--- What the task requires ---
When the line containing "使用定长数组实现 应用查看 Test_FixedLengthList.c" is found in the data below, copy it and each line after it through the line containing "二叉搜索树 提供增删改查功能", exactly and with no others.

--- Listed entries ---
════════════════════

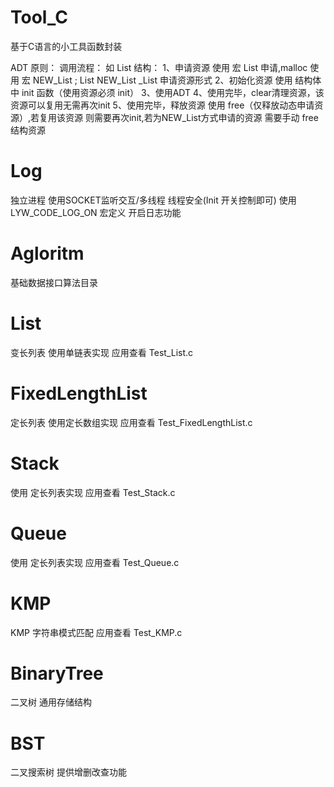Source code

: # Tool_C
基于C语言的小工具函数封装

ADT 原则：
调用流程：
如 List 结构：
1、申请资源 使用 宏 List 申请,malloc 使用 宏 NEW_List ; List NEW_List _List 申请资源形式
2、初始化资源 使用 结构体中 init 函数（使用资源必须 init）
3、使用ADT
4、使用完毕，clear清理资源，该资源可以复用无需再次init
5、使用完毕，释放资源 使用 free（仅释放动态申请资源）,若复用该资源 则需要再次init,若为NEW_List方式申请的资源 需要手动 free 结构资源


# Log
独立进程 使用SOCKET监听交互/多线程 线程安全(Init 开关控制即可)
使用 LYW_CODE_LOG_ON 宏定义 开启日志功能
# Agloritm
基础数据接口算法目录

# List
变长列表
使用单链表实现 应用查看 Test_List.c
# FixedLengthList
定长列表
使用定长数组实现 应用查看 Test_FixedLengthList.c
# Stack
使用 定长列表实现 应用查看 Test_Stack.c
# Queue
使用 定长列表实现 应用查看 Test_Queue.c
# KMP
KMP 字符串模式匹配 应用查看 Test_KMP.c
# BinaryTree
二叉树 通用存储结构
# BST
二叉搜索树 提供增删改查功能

════════════════════

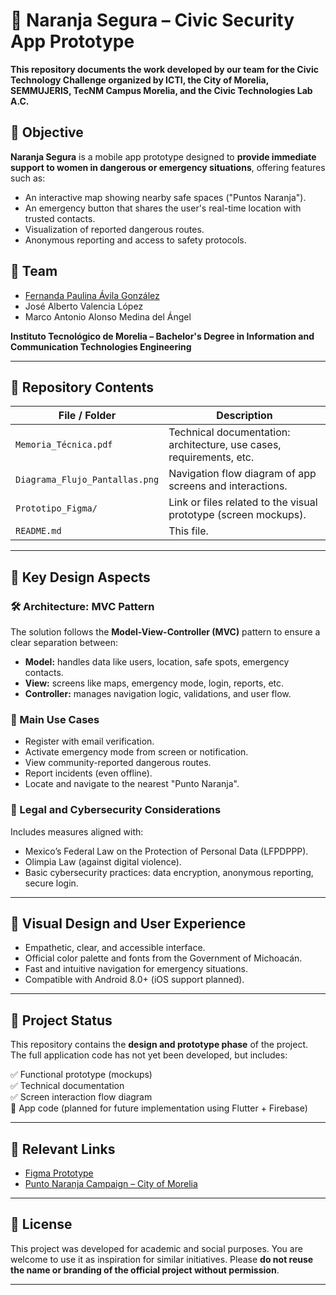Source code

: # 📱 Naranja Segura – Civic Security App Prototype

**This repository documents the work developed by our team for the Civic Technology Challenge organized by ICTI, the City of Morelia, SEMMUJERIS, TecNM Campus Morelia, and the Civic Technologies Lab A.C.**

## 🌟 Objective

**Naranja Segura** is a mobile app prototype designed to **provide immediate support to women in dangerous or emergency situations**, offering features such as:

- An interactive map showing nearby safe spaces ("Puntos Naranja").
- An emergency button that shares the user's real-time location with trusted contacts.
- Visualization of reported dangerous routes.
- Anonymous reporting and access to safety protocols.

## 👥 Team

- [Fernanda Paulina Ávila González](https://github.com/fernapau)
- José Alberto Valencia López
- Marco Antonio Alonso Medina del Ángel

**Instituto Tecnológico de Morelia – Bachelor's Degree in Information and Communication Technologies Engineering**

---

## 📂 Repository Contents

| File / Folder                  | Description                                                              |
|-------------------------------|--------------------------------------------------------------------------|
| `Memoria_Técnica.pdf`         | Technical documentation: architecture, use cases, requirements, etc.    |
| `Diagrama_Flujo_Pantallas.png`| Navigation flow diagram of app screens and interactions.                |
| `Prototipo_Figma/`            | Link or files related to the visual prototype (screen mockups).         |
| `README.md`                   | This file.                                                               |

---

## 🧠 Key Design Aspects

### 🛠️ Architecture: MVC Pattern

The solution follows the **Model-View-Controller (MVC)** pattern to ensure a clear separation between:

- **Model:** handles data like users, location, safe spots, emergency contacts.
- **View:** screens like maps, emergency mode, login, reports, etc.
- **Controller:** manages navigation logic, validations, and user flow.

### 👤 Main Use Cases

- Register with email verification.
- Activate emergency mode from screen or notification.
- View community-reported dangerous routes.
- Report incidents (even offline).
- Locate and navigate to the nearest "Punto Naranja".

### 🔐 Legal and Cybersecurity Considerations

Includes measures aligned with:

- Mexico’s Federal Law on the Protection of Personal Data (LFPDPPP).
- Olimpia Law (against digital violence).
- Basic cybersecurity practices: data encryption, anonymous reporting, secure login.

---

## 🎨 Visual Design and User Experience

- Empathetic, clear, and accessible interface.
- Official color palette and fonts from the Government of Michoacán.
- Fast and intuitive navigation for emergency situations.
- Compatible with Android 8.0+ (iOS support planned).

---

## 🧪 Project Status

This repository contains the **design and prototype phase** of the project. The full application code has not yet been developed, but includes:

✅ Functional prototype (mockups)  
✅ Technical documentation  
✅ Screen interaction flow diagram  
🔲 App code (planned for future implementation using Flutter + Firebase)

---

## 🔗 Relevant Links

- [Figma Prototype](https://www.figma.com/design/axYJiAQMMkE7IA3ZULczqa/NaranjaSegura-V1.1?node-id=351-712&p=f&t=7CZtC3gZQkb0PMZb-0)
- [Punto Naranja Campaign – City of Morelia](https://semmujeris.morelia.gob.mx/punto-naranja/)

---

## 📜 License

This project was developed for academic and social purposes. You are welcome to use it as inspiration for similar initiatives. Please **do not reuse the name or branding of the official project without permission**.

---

════════════════════

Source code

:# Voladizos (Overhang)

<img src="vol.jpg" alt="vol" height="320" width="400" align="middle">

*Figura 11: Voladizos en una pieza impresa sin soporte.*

════════════════════

--- Output for this task ---
使用定长数组实现 应用查看 Test_FixedLengthList.c
# Stack
使用 定长列表实现 应用查看 Test_Stack.c
# Queue
使用 定长列表实现 应用查看 Test_Queue.c
# KMP
KMP 字符串模式匹配 应用查看 Test_KMP.c
# BinaryTree
二叉树 通用存储结构
# BST
二叉搜索树 提供增删改查功能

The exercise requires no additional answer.